Ein neues, bekanntes Zeitalter

Die meisten Utopien verlängern Eigenschaften der Gegenwart in die Zukunft, um jene zu kritisieren. Auch das ferne Sonnensystem des Romans ist eigentlich unseres und die fantastische Zukunft ist unsere Gegenwart. Randt beschreibt einen gesellschaftlichen Zustand, in dem Affirmation und Kritik ununterscheidbar sind, und er beschreibt ihn mit derselben opaken Haltung.
Ein Computer-Superhirn namens Actual Sanity (AS) steuert die Gesellschaft: eine Mischung aus Big Data, Planwirtschaft und direkter Demokratie, ein postpolitischer und postkapitalistischer Zustand. Es gibt keine institutionell ausgetragenen Interessenkonflikte. Die Gesellschaft ist nach Kollektiven organisiert, die sich durch Lebensstile definieren (ganz wie die Milieus der heutigen Soziologie). Es gibt kein Individualeigentum außer einer Sammlung von Schuhen und Accessoires.

planetmagnon 01 560 sebastianhoppe uNachrichten aus einer postpragmatischen Zukunft: Rainer Philippi, Niklas Maienschein, Hanna Werth © Sebastian Hoppe

Das halbe Glück

In diese prästabilierte, aber flexible soziale Harmonie bricht ein Konflikt ein: Ein "Kollektiv der gebrochenen Herzen" genannt "Hank" verübt Anschläge und sammelt seine Anhänger auf dem Müllplaneten "Toadstool". Sie wollen "die Augen für die Gewalt öffnen, mit der wir täglich leben", sie verlangen "ein Bewusstsein für das eigene Unglück" und bieten "Restchancen auf halbes Glück". Zwei prominente Vertreter des postpragmatischen Kollektivs "Dolphin" reisen deshalb durch das Sonnensystem, sollen Hank ausspionieren und unschädlich machen. Einen "Thesenroman" hat man "Planet Magnon" genannt. Leif Randt hat nach dem Erfolg seines Romans nun für Düsseldorf ein "Spin-off" (wie sein Verlag es nennt) geschrieben: ein Thesendrama.

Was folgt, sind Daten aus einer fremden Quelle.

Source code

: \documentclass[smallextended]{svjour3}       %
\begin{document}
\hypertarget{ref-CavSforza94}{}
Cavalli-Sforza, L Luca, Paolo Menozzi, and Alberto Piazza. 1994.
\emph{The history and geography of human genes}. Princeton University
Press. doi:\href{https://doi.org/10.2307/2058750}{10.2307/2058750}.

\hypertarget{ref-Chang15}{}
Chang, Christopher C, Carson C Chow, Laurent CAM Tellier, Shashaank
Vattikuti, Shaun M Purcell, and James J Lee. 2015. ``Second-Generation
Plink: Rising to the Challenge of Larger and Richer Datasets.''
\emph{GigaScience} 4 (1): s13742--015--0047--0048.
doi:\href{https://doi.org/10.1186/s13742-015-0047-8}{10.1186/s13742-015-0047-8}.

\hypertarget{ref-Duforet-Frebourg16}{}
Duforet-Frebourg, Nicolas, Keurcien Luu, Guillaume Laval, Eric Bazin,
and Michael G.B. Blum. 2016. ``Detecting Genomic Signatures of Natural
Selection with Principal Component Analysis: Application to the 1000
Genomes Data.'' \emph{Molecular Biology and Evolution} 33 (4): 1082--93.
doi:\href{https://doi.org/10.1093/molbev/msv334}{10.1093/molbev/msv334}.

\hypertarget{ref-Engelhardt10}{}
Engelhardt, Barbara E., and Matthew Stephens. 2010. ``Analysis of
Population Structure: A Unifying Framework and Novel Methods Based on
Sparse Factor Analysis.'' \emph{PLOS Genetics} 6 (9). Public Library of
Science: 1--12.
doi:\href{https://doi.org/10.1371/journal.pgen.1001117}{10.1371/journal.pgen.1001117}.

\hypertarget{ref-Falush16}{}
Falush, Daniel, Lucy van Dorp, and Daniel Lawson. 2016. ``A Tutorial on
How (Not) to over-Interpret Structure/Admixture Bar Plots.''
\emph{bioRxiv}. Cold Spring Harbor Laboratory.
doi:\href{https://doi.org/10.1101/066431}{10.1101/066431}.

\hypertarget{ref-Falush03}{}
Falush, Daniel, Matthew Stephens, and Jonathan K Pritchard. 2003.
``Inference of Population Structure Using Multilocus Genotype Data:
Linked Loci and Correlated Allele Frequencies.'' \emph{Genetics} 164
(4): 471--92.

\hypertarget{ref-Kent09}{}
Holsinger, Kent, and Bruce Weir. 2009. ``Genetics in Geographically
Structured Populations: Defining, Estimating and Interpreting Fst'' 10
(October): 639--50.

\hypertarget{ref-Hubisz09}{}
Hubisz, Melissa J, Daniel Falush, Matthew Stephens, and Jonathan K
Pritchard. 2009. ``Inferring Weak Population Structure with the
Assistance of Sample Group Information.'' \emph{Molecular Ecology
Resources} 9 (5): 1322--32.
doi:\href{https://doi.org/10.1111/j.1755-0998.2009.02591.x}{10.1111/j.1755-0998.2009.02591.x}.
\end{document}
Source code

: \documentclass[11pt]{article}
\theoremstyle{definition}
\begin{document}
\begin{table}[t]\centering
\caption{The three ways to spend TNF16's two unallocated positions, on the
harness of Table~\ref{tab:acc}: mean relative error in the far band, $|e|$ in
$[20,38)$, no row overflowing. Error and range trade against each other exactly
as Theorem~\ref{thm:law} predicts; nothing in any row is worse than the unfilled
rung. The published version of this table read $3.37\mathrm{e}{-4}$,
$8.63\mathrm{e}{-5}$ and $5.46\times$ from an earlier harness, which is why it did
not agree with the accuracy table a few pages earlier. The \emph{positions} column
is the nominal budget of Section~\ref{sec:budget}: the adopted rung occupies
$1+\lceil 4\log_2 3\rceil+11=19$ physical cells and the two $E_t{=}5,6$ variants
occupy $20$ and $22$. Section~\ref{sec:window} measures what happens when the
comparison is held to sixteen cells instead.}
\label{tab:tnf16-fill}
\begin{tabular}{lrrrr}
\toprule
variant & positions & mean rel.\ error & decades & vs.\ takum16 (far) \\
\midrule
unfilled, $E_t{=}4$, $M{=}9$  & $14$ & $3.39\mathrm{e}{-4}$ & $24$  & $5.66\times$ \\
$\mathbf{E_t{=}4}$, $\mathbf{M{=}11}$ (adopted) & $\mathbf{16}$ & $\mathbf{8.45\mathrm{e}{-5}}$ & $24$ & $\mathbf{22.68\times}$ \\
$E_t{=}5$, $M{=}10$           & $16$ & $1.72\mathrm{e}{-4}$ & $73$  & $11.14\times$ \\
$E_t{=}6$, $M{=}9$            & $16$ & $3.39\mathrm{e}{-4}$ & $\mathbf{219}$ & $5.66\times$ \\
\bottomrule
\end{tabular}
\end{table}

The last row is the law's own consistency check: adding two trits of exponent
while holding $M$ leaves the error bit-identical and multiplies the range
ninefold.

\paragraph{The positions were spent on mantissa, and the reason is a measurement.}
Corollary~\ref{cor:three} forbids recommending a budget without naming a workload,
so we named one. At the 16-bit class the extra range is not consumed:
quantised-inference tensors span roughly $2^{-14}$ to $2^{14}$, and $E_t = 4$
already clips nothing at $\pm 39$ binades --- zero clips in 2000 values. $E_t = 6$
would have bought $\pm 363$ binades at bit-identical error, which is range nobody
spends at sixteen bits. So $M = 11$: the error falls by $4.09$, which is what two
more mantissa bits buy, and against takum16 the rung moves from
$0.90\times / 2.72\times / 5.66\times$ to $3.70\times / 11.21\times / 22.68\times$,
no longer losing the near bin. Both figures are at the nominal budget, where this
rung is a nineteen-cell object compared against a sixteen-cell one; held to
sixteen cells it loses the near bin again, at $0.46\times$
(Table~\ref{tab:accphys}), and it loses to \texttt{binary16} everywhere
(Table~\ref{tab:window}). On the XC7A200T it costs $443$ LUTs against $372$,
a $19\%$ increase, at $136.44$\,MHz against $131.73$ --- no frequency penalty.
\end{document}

Randts Bühnenfassung weicht erheblich von seiner Vorlage ab. Der Roman endet unentschieden. Er schwingt sich nicht zur analytischen oder auch nur ironischen Kritik der Gegenwart auf, er bleibt in der Haltung seiner Protagonisten: gleichmütig und offen. Die Theaterfassung verdeutlicht aber die Synthese. Der Konflikt zwischen den Kollektiven der Dolphins und den Hanks wird als von der AS gesteuert erkannt ("AS unterstützt die Kritik an sich selbst, weil sie sieht, dass verunsicherte Menschen in dieser Kritik Halt finden.") und ein abtrünniger Dolphin wird im Epilog zum neuen Lenker der verbündeten Hanks & Dolphins erwählt, denn er vereinige den "Gestus der Rebellion mit dem der tiefgreifenden Reflexion". Die AS hat eine neue Meta-Stragie der Immunisierung ihres Systems der Gouvernementalität gefunden.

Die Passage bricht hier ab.